Records drawn from a dataset:
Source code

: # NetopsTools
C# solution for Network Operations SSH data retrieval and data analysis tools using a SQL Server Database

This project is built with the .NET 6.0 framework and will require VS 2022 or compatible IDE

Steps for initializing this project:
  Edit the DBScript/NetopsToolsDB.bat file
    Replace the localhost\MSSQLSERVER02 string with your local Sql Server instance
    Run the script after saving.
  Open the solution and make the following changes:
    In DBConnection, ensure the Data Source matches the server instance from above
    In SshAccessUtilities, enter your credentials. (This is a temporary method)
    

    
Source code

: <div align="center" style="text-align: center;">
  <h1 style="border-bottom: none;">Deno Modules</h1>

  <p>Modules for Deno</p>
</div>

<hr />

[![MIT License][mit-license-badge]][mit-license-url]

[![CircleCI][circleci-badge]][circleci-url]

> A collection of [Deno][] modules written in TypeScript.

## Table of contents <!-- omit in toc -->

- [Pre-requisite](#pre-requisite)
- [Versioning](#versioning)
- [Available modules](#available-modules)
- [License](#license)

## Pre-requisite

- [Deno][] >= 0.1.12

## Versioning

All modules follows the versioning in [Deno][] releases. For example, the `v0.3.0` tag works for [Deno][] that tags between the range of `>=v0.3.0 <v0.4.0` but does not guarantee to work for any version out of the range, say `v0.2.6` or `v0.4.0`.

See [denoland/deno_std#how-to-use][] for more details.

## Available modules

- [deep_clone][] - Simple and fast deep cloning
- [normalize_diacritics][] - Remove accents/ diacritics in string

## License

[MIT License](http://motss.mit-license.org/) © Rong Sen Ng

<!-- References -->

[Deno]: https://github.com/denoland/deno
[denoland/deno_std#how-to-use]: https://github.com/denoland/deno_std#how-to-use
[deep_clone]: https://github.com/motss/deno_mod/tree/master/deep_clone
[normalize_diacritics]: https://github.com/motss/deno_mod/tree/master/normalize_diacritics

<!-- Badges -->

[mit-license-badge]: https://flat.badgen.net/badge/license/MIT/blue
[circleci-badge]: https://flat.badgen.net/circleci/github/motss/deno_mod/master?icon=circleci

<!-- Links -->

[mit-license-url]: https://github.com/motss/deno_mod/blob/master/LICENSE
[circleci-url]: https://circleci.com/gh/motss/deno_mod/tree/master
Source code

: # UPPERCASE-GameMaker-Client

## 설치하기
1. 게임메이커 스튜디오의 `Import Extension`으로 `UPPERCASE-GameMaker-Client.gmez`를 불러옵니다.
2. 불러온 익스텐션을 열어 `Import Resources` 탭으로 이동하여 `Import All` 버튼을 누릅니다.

▸ AIM OF THE TASK:
Every entry, from first to last, is to be reproduced exactly.

▸ RESULT OF THIS TASK:
Source code

: # NetopsTools
C# solution for Network Operations SSH data retrieval and data analysis tools using a SQL Server Database

This project is built with the .NET 6.0 framework and will require VS 2022 or compatible IDE

Steps for initializing this project:
  Edit the DBScript/NetopsToolsDB.bat file
    Replace the localhost\MSSQLSERVER02 string with your local Sql Server instance
    Run the script after saving.
  Open the solution and make the following changes:
    In DBConnection, ensure the Data Source matches the server instance from above
    In SshAccessUtilities, enter your credentials. (This is a temporary method)
    

    
Source code

: <div align="center" style="text-align: center;">
  <h1 style="border-bottom: none;">Deno Modules</h1>

  <p>Modules for Deno</p>
</div>

<hr />

[![MIT License][mit-license-badge]][mit-license-url]

[![CircleCI][circleci-badge]][circleci-url]

> A collection of [Deno][] modules written in TypeScript.

## Table of contents <!-- omit in toc -->

- [Pre-requisite](#pre-requisite)
- [Versioning](#versioning)
- [Available modules](#available-modules)
- [License](#license)

## Pre-requisite

- [Deno][] >= 0.1.12

## Versioning

All modules follows the versioning in [Deno][] releases. For example, the `v0.3.0` tag works for [Deno][] that tags between the range of `>=v0.3.0 <v0.4.0` but does not guarantee to work for any version out of the range, say `v0.2.6` or `v0.4.0`.

See [denoland/deno_std#how-to-use][] for more details.

## Available modules

- [deep_clone][] - Simple and fast deep cloning
- [normalize_diacritics][] - Remove accents/ diacritics in string

## License

[MIT License](http://motss.mit-license.org/) © Rong Sen Ng

<!-- References -->

[Deno]: https://github.com/denoland/deno
[denoland/deno_std#how-to-use]: https://github.com/denoland/deno_std#how-to-use
[deep_clone]: https://github.com/motss/deno_mod/tree/master/deep_clone
[normalize_diacritics]: https://github.com/motss/deno_mod/tree/master/normalize_diacritics

<!-- Badges -->

[mit-license-badge]: https://flat.badgen.net/badge/license/MIT/blue
[circleci-badge]: https://flat.badgen.net/circleci/github/motss/deno_mod/master?icon=circleci

<!-- Links -->

[mit-license-url]: https://github.com/motss/deno_mod/blob/master/LICENSE
[circleci-url]: https://circleci.com/gh/motss/deno_mod/tree/master
Source code

: # UPPERCASE-GameMaker-Client

## 설치하기
1. 게임메이커 스튜디오의 `Import Extension`으로 `UPPERCASE-GameMaker-Client.gmez`를 불러옵니다.
2. 불러온 익스텐션을 열어 `Import Resources` 탭으로 이동하여 `Import All` 버튼을 누릅니다.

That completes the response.